Se não deu tempo de comprar os vinhos da Páscoa antes, com calma e planejamento, você não terá de engolir o bacalhau a seco: há muita coisa boa em diferentes redes de supermercado, onde é possível comprar rótulos interessantes a bons preços mesmo no feriado. Por sorte, nenhum desses vinhos, diferentemente do peixe, precisa ser preparado na véspera. Uma hora de geladeira para os brancos e 30 minutos para os tintos deve dar conta do recado.

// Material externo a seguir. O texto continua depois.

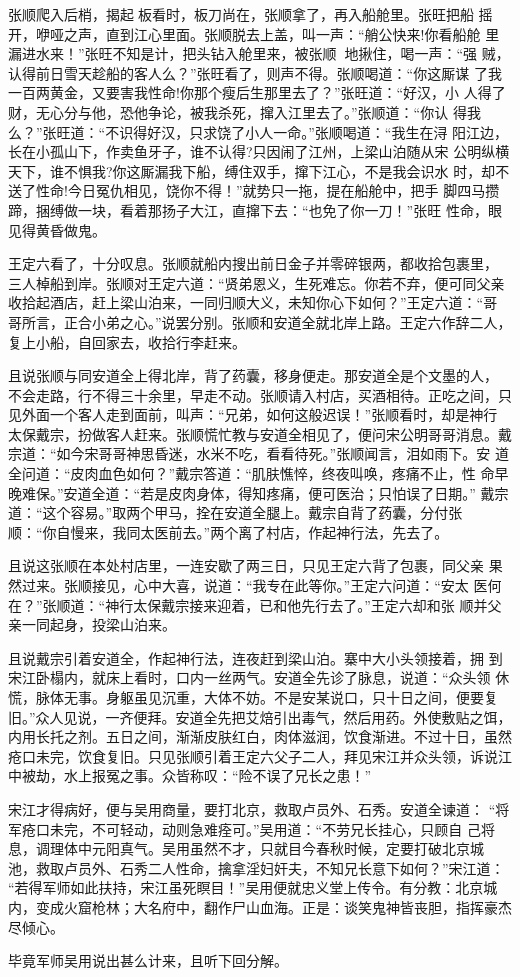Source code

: 张顺爬入后梢，揭起板看时，板刀尚在，张顺拿了，再入船舱里。张旺把船
摇开，咿哑之声，直到江心里面。张顺脱去上盖，叫一声：“艄公快来!你看船舱
里漏进水来！”张旺不知是计，把头钻入舱里来，被张顺地揪住，喝一声：“强
贼，认得前日雪天趁船的客人么？”张旺看了，则声不得。张顺喝道：“你这厮谋
了我一百两黄金，又要害我性命!你那个瘦后生那里去了？”张旺道：“好汉，小
人得了财，无心分与他，恐他争论，被我杀死，撺入江里去了。”张顺道：“你认
得我么？”张旺道：“不识得好汉，只求饶了小人一命。”张顺喝道：“我生在浔
阳江边，长在小孤山下，作卖鱼牙子，谁不认得?只因闹了江州，上梁山泊随从宋
公明纵横天下，谁不惧我?你这厮漏我下船，缚住双手，撺下江心，不是我会识水
时，却不送了性命!今日冤仇相见，饶你不得！”就势只一拖，提在船舱中，把手
脚四马攒蹄，捆缚做一块，看着那扬子大江，直撺下去：“也免了你一刀！”张旺
性命，眼见得黄昏做鬼。

王定六看了，十分叹息。张顺就船内搜出前日金子并零碎银两，都收拾包裹里，
三人棹船到岸。张顺对王定六道：“贤弟恩义，生死难忘。你若不弃，便可同父亲
收拾起酒店，赶上梁山泊来，一同归顺大义，未知你心下如何？”王定六道：“哥
哥所言，正合小弟之心。”说罢分别。张顺和安道全就北岸上路。王定六作辞二人，
复上小船，自回家去，收拾行李赶来。

且说张顺与同安道全上得北岸，背了药囊，移身便走。那安道全是个文墨的人，
不会走路，行不得三十余里，早走不动。张顺请入村店，买酒相待。正吃之间，只
见外面一个客人走到面前，叫声：“兄弟，如何这般迟误！”张顺看时，却是神行
太保戴宗，扮做客人赶来。张顺慌忙教与安道全相见了，便问宋公明哥哥消息。戴
宗道：“如今宋哥哥神思昏迷，水米不吃，看看待死。”张顺闻言，泪如雨下。安
道全问道：“皮肉血色如何？”戴宗答道：“肌肤憔悴，终夜叫唤，疼痛不止，性
命早晚难保。”安道全道：“若是皮肉身体，得知疼痛，便可医治；只怕误了日期。”
戴宗道：“这个容易。”取两个甲马，拴在安道全腿上。戴宗自背了药囊，分付张
顺：“你自慢来，我同太医前去。”两个离了村店，作起神行法，先去了。

且说这张顺在本处村店里，一连安歇了两三日，只见王定六背了包裹，同父亲
果然过来。张顺接见，心中大喜，说道：“我专在此等你。”王定六问道：“安太
医何在？”张顺道：“神行太保戴宗接来迎着，已和他先行去了。”王定六却和张
顺并父亲一同起身，投梁山泊来。

且说戴宗引着安道全，作起神行法，连夜赶到梁山泊。寨中大小头领接着，拥
到宋江卧榻内，就床上看时，口内一丝两气。安道全先诊了脉息，说道：“众头领
休慌，脉体无事。身躯虽见沉重，大体不妨。不是安某说口，只十日之间，便要复
旧。”众人见说，一齐便拜。安道全先把艾焙引出毒气，然后用药。外使敷贴之饵，
内用长托之剂。五日之间，渐渐皮肤红白，肉体滋润，饮食渐进。不过十日，虽然
疮口未完，饮食复旧。只见张顺引着王定六父子二人，拜见宋江并众头领，诉说江
中被劫，水上报冤之事。众皆称叹：“险不误了兄长之患！”

宋江才得病好，便与吴用商量，要打北京，救取卢员外、石秀。安道全谏道：
“将军疮口未完，不可轻动，动则急难痊可。”吴用道：“不劳兄长挂心，只顾自
己将息，调理体中元阳真气。吴用虽然不才，只就目今春秋时候，定要打破北京城
池，救取卢员外、石秀二人性命，擒拿淫妇奸夫，不知兄长意下如何？”宋江道：
“若得军师如此扶持，宋江虽死瞑目！”吴用便就忠义堂上传令。有分教：北京城
内，变成火窟枪林；大名府中，翻作尸山血海。正是：谈笑鬼神皆丧胆，指挥豪杰
尽倾心。

毕竟军师吴用说出甚么计来，且听下回分解。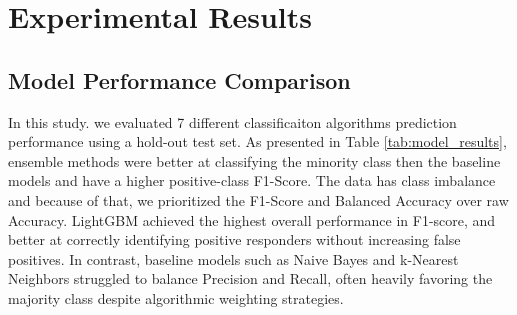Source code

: \documentclass[conference]{IEEEtran}
\begin{document}
\section{Experimental Results}
\label{sec:results}


\subsection{Model Performance Comparison}
In this study. we evaluated 7 different classificaiton algorithms prediction performance using a hold-out test set. 
As presented in Table \ref{tab:model_results}, ensemble methods were better at classifying the minority class then the baseline models and have a higher positive-class F1-Score. 
The data has class imbalance and because of that, we prioritized the F1-Score and Balanced Accuracy over raw Accuracy. 
LightGBM achieved the highest overall performance in F1-score, and better at correctly identifying positive responders without increasing false positives. 
In contrast, baseline models such as Naive Bayes and k-Nearest Neighbors struggled to balance Precision and Recall, often heavily favoring the majority class despite algorithmic weighting strategies.

\begin{table}[htbp]
\caption{Classification Model Performance Comparison}
\label{tab:model_results}
\centering
{}
\end{table}
\end{document}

Antes de ir às vias de fato, ou melhor, aos rótulos, vale relembrar as regras do casamento feliz: pode-se combinar comida e bebida por geografia (itens de uma mesma região combinam por princípio), por semelhança (se a receita for leve, o vinho também deve ser; se for pesada, o vinho idem) ou por contraste (gordura no prato precisa de acidez na taça; pimenta pede alguma doçura).
No supermercado, sugiro descartar as garrafas que estão expostas diante de muita luz ou em vitrines e ficar atento às safras em vinhos cujo preço é mais baixo: até cinco anos de idade para os tintos, até três para os brancos e rosados será mais garantido.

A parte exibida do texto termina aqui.